Rosadi Jamani
(Ketua Satupena Kalbar)
TADI singgah di Tebas, sekarang di Singkawang. Sambil istirahat minum kopi di Omni Cafe, kita lanjutkan soal kebakaran Los Angeles. Biar adil, Gaza juga.
Langit Los Angeles mendadak muram. Bukan senja. Bukan awan. Tapi asap. Asap tebal yang melilit gedung-gedung mewah. Udara panas merambat, memeluk setiap sudut kota. Los Angeles terbakar. Dalam api. Dalam ironi.
Dunia memandang dengan takjub. Sebagian dengan iba. Sebagian lagi, puas. Di sudut gelap internet, jari-jemari asing menari di atas keyboard, menyebut ini sebagai karma.
“Karma,” kata mereka. Kata yang dilumuri kepercayaan dan dendam. Kata yang lahir dari luka yang belum kering.
“Lihatlah! Amerika terbakar!” seru seorang anonim, diiringi gambar satelit yang memamerkan kobaran api, besar dan liar, seperti naga yang lepas dari belenggu.
Api ini, kata mereka, adalah prajurit Tuhan.

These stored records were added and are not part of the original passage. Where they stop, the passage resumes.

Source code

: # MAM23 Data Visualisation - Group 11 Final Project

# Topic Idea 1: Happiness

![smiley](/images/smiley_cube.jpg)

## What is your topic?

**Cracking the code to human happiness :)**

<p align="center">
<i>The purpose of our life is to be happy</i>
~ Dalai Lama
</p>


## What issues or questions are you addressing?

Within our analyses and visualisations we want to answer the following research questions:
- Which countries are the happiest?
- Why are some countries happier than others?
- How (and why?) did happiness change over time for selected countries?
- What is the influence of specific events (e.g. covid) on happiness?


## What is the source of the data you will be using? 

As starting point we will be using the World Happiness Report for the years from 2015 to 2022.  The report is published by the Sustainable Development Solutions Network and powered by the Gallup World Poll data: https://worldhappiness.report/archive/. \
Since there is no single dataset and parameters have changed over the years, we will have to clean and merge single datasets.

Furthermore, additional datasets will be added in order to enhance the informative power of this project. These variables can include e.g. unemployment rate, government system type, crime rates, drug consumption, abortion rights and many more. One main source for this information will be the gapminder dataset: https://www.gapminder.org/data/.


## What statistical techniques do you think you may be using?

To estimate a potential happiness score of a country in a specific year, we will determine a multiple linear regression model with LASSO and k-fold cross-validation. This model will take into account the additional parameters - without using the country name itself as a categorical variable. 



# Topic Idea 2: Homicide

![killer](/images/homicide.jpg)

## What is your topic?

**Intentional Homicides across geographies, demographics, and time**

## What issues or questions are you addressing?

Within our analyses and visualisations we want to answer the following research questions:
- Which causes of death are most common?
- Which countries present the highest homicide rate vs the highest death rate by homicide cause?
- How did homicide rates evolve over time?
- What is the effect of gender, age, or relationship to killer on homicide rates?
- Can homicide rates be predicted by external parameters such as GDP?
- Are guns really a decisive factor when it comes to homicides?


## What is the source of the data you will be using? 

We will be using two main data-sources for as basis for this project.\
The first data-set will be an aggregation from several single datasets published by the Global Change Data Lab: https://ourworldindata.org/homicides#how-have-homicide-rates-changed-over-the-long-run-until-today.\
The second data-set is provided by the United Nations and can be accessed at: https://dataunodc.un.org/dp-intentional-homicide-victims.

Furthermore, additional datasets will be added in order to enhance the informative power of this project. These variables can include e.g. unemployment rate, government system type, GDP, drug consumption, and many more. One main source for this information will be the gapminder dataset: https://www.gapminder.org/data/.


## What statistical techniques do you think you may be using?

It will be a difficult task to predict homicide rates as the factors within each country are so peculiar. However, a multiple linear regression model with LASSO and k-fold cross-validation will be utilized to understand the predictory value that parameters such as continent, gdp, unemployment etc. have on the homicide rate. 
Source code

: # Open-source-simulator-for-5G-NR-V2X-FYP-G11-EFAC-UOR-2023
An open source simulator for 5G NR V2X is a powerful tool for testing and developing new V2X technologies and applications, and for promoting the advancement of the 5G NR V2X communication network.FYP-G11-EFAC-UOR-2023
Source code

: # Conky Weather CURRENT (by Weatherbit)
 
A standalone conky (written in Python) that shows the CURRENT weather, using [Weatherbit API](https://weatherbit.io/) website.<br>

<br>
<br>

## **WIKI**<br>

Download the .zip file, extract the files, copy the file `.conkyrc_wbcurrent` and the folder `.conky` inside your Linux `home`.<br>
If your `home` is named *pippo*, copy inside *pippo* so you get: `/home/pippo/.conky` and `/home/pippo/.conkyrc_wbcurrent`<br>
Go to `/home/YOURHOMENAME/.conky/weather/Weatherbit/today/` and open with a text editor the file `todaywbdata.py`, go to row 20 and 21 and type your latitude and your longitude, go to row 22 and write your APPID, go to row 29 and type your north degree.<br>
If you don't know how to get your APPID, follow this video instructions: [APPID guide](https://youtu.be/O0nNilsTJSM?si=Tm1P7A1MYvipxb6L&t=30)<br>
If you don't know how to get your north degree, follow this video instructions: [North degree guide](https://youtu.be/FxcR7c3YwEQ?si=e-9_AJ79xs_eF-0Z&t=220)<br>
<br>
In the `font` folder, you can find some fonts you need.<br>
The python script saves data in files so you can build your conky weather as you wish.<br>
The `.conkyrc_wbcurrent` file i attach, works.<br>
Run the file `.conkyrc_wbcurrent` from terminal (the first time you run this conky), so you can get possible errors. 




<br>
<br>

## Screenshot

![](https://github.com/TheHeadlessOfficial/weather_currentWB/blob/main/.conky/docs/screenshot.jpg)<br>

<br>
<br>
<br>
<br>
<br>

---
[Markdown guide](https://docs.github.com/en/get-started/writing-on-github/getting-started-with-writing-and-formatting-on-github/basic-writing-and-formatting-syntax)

Prajurit yang dikirim untuk mengingatkan mereka yang sombong. Prajurit yang membakar arogan.
“Bukankah ini yang mereka ancamkan pada Gaza? Neraka!”
Di Gaza, tempat luka menjadi sandi hidup, luas wilayah itu hanya 360 kilometer persegi. Di Los Angeles, kebakaran telah melahap lahan yang… oh, ajaibnya, persis seluas itu.
“Apakah ini kebetulan?” tanya mereka dengan nada penuh misteri.
Donald Trump, sang politisi flamboyan, pernah mengancam Gaza dengan “neraka.” Tapi kini, neraka itu melahap kota kebanggaan Hollywood. Kota para bintang dunia. Api itu, di tengah badai politik, menjadi simbol. Simbol apa? Itu tergantung dari sudut mana kau memandang.
Di sudut dunia lain, di ruang-ruang penuh lilin dan doa, seseorang berkata, “Ini tangan Tuhan.”
Los Angeles, simbol mimpi Amerika, kini menjadi mimpi buruk. Hanya dalam waktu singkat, api mencuri miliaran dolar. Gedung-gedung yang pernah berdiri megah kini hanya siluet hitam yang muram.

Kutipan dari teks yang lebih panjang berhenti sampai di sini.